The economy performed better than expected across 2012 despite shrinking in the final quarter, according to new official figures.
The Office for National Statistics (ONS), in its second estimate for the fourth quarter, maintained its finding that output fell by 0.3% between October and December.
Slow wage growth hitting consumers' pockets was a major factor.
However, compared with a year ago, the UK economy was 0.3% bigger - better than the first reading which suggested output was flat.
Sky's Economics Editor Ed Conway says this means Britain is only a small revision away from having never suffered a double-dip recession at all.
The better-than-expected scenario is a boost to Chancellor George Osborne ahead of his Budget next month.
However, the fourth quarter's output performance continues to highlight the risk of a triple-dip recession.
Last week, ratings agency Moody's downgraded Britain's triple-A credit rating , citing weak growth which it said was damaging the Government's fiscal targets.
The move dominated debate between Ed Miliband and David Cameron during Prime Minister's Questions.

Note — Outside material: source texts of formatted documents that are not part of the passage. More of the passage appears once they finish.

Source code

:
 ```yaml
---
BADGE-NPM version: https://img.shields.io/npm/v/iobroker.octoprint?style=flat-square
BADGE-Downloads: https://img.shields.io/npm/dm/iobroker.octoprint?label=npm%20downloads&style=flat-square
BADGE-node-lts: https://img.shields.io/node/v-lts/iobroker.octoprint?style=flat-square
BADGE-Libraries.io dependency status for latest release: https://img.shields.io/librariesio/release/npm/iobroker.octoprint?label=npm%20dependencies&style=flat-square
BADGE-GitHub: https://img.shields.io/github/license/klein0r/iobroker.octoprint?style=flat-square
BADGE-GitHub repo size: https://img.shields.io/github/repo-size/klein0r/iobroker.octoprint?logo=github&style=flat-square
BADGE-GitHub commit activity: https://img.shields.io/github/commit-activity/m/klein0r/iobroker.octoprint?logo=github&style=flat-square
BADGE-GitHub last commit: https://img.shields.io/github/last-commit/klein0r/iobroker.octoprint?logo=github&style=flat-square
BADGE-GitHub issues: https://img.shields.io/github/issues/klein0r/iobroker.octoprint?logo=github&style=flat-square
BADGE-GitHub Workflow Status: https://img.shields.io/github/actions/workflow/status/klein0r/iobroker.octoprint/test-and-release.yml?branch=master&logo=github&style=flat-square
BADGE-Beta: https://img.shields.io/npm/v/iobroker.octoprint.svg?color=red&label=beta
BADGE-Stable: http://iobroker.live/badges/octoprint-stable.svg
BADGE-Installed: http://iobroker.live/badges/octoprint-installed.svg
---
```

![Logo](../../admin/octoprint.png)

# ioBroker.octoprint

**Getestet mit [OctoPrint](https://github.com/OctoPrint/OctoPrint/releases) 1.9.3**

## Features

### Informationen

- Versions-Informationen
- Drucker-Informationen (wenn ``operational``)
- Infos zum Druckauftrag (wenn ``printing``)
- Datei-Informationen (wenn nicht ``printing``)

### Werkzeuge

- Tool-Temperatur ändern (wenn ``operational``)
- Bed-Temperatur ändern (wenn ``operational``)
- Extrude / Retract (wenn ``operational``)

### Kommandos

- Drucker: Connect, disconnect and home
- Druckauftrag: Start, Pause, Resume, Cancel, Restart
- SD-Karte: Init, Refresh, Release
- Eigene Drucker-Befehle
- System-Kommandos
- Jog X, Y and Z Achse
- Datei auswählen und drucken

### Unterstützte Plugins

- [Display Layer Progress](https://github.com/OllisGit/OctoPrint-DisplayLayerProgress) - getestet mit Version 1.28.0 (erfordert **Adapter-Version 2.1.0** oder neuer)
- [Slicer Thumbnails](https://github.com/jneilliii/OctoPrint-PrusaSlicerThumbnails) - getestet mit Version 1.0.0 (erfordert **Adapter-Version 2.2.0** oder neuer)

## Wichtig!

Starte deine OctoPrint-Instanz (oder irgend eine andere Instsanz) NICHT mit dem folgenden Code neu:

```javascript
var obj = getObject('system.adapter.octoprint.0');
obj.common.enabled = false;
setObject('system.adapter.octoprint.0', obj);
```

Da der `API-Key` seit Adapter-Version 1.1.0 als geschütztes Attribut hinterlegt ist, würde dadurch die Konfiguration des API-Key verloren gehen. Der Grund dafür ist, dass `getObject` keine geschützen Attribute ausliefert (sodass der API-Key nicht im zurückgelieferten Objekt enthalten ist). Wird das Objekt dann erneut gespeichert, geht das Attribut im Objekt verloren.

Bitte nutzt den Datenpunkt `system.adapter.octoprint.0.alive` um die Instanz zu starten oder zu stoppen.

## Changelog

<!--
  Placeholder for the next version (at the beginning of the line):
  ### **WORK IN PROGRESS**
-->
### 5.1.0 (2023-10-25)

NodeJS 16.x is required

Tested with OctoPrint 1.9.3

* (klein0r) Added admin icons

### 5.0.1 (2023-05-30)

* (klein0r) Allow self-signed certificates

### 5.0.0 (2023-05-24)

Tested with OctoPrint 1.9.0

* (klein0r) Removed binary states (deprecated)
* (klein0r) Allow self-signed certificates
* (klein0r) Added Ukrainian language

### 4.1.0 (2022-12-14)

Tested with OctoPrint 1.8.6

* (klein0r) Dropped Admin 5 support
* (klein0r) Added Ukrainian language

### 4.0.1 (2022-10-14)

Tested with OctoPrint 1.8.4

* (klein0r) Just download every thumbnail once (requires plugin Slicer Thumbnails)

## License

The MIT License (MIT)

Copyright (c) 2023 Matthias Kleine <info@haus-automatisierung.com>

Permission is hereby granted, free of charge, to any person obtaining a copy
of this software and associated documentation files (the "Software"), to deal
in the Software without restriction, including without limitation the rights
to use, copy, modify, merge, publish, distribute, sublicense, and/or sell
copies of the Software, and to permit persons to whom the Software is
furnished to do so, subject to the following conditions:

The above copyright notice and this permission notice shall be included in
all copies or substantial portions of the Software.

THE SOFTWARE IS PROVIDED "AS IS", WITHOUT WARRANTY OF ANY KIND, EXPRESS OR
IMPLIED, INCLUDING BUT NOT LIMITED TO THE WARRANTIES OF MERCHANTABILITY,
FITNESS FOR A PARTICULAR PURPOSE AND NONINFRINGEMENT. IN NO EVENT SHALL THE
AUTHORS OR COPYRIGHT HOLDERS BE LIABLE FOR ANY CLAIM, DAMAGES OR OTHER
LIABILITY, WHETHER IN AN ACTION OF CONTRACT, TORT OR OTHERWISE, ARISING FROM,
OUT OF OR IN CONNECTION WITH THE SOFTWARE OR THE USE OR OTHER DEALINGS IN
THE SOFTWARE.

According to the ONS output in the service sector, which makes up 75% of the UK economy, fell by 0.1% in the final quarter of 2012.
Industrial production was the big loser, contracting by 1.9% - its biggest decline since the first quarter of 2009 - while construction output grew by 0.9%.
Activity surveys for the first quarter of 2013 have given a mixed picture but have so far pointed to a picture of slight GDP growth for the period which, if realised, would mean the UK avoiding a new third period of recession.
Economists believe the continued and deepening squeeze on consumer spending as a result of low wage growth and rising prices is one of the greatest risks.
Chris Williamson, of Markit, said: "With political tensions rising in the eurozone due to the inconclusive Italian elections, low consumer confidence at home, signs of still weak bank lending and businesses remaining reluctant to invest due to economic uncertainty, none of the main causes of weak growth have been resolved.
"The outlook for the rest of the year is therefore one of very modest economic growth at best with ongoing, heightened risks of another slide back into contraction."